An early episode sees a building-sized Donald Trump giving a stump speech that’s broadcast to even the most remote corners of America — the U.S. military base in Italy where the series is set, for instance — and his surprising triumph over Hillary Clinton marks a major turning point in the sixth episode, casting a dark shadow over the show’s dreamy, romantic coming of age story.
“I think being a contemporary show, it would have been completely generic to make it in a generic time,” Guadagnino said in an interview with TheWrap. “Life is happening while we are doing it. How can I know what people are being and where they are if I’m shooting while they are there? I didn’t want something after, I wanted to do something very grounded.”
The 2016 election playing in the background of the season does effectively ground the show in a specific moment in time and American culture, reminding viewers that the young characters’ explorations of love and identity are not without threat. As the young Caitlin (Jordan Kristine Seamón) plays with her gender expression, it’s under the watch of a father who vocally supports Trump and buys MAGA hats for the family.
“Given three years time, of space, gave us the possibility of shaping the ground– grounding an idea of reality that could be efficient,” he said. “And of course, that semester was quite a crucial semester, wasn’t it?”
That Monday’s finale airs just a day before the date of 2020 presidential election, a contest even more contentious and consequential that 2016, adds an air of urgency to the series, taking it from a distant reflection on the past to a stark reminder of what’s at stake Right Here, Right Now.
Guadagnino, who watched the Trump-like figure Silvio Berlusconi rise to power in Italy, has said he predicted Trump’s 2016 victory, recognizing a similar sense of “entitlement” among Trump’s followers that others seemed to have underestimated.
“I believe that that kind of entitlement is not completely gone and some deeds could come toward a very cold shower in November again,” Guadagnino said, suggesting that he doesn’t think a second term for the president is out of the question.

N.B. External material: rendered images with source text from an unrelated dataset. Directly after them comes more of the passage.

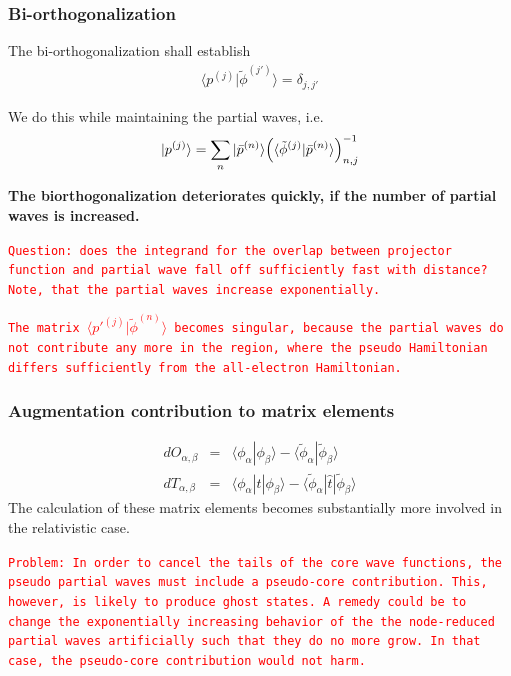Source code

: \documentclass[11pt,a4paper]{report}
\newcommand{\petertt}[1]{\textcolor{red}{\texttt{#1}}}
\begin{document}
\subsubsection{Bi-orthogonalization}
The bi-orthogonalization shall establish 
\begin{eqnarray}
\langle p^{(j)}|\tilde{\phi}^{(j')}\rangle=\delta_{j,j'}
\end{eqnarray}

We do this while maintaining the partial waves, i.e.
\begin{eqnarray}
|p^{(j)}\rangle=\sum_{n}|\bar{p}^{(n)}\rangle
\Bigl(\langle\tilde{\phi}^{(j)}|\bar{p}^{(n)}\rangle\Bigr)^{-1}_{n,j}
\end{eqnarray}

\textbf{The biorthogonalization deteriorates quickly, if the number of
  partial waves is increased.}

\petertt{Question: does the integrand for the overlap between
  projector function and partial wave fall off sufficiently fast with
  distance? Note, that the partial waves increase exponentially.}

\petertt{The matrix $\langle p'^{(j)}|\tilde{\phi}^{(n)}\rangle$
  becomes singular, because the partial waves do not contribute any
  more in the region, where the pseudo Hamiltonian differs
  sufficiently from the all-electron Hamiltonian.}


\subsubsection{Augmentation contribution to matrix elements}
\begin{eqnarray}
dO_{\alpha,\beta}&=&\langle\phi_\alpha|\phi_\beta\rangle-
\langle\tilde{\phi}_\alpha|\tilde{\phi}_\beta\rangle
\nonumber\\
dT_{\alpha,\beta}&=&\langle\phi_\alpha|\hat{t}|\phi_\beta\rangle-
\langle\tilde{\phi}_\alpha|\hat{t}|\tilde{\phi}_\beta\rangle
\end{eqnarray}
The calculation of these matrix elements becomes substantially more
involved in the relativistic case.

\petertt{Problem: In order to cancel the tails of the core wave
  functions, the pseudo partial waves must include a pseudo-core
  contribution. This, however, is likely to produce ghost states. A
  remedy could be to change the exponentially increasing behavior of
  the the node-reduced partial waves artificially such that they do no
  more grow. In that case, the pseudo-core contribution would not harm.}
\end{document}
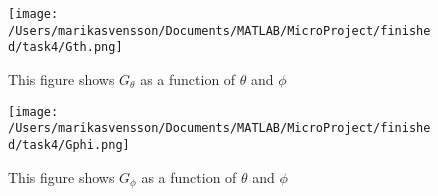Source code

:\begin{figure}[h]
\centering
\texttt{[image: /Users/marikasvensson/Documents/MATLAB/MicroProject/finished/task4/Gth.png]}
\caption{This figure shows $G_\theta$ as a function of $\theta$ and $\phi$}
\label{task4:Gth}
\end{figure}


\begin{figure}[h]
\centering
\texttt{[image: /Users/marikasvensson/Documents/MATLAB/MicroProject/finished/task4/Gphi.png]}
\caption{This figure shows $G_\phi$ as a function of $\theta$ and $\phi$}
\label{task4:Gphi}
\end{figure}

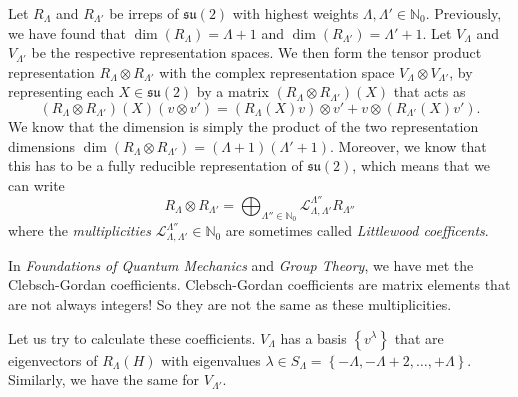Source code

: Let $R_\Lambda$ and $R_{\Lambda'}$ be irreps of $\mathfrak{su}(2)$ with highest weights $\Lambda, \Lambda' \in \mathbb{N}_0$. Previously, we have found that $\dim(R_\Lambda) = \Lambda + 1$ and $\dim (R_{\Lambda'}) = \Lambda' + 1$.
Let $V_{\Lambda}$ and $V_{\Lambda'}$ be the respective representation spaces.
We then form the tensor product representation $R_{\Lambda} \otimes R_{\Lambda'}$ with the complex representation space $V_{\Lambda} \otimes V_{\Lambda'}$, by representing each $X \in \mathfrak{su}(2)$ by a matrix $(R_{\Lambda} \otimes R_{\Lambda'})(X)$ that acts as
\begin{equation}
  (R_{\Lambda} \otimes R_{\Lambda'})(X)(v \otimes v') = (R_{\Lambda}(X)v) \otimes v' + v \otimes (R_{\Lambda'}(X)v').
\end{equation}
We know that the dimension is simply the product of the two representation dimensions $\dim(R_{\Lambda} \otimes R_{\Lambda'}) = (\Lambda + 1)(\Lambda' + 1)$.
Moreover, we know that this has to be a fully reducible representation of $\mathfrak{su}(2)$, which means that we can write
\begin{equation}
  R_{\Lambda} \otimes R_{\Lambda'} = \bigoplus_{\Lambda'' \in \mathbb{N}_0} \mathcal{L}^{\Lambda''}_{\Lambda, \Lambda'} R_{\Lambda''}
\end{equation}
where the \emph{multiplicities} $\mathcal{L}^{\Lambda''}_{\Lambda, \Lambda'} \in \mathbb{N}_0$ are sometimes called \emph{Littlewood coefficents}.
\begin{leftbar}
  \begin{remark}
    In \emph{Foundations of Quantum Mechanics} and \emph{Group Theory}, we have met the Clebsch-Gordan coefficients.
    Clebsch-Gordan coefficients are matrix elements that are not always integers! So they are not the same as these multiplicities.
  \end{remark}
\end{leftbar}

Let us try to calculate these coefficients.
$V_\Lambda$ has a basis $\left\{ v^{\lambda} \right\}$ that are eigenvectors of $R_\Lambda(H)$ with eigenvalues $\lambda \in S_{\Lambda} = \left\{ -\Lambda, -\Lambda + 2, \dots, +\Lambda \right\}$. Similarly, we have the same for $V_{\Lambda'}$.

But the season finale (the show has not been picked up for a second season, but Guadagnino and his producers have begun mapping out a potential follow-up story) leaves Trump and the 2016 election behind in favor of a feelings-heavy outing that culminates in a moment of personal triumph, not a political one. As if the very fact of these young characters’ lives in all their complicated, messy glory is itself an answer to 2016.
“I liked the idea of an upheaval in society that is so fierce in firing back and making its voice really heard,” Guadagnino said.
The comments call to mind the clip from Clinton’s concession speech that Guadagnino used in Episode 6, in which she called on young people to “never stop believing that fighting for what’s right is worth it.”
“Obama came with a great idea of society– a very soothing idea of society. Conflict was not to be coming to the terms of who’s right and who’s wrong,” Guadagnino said. “I think today … there is someone who’s making his/her/their voice really heard loud and clear. Will Trump win? He lost already.”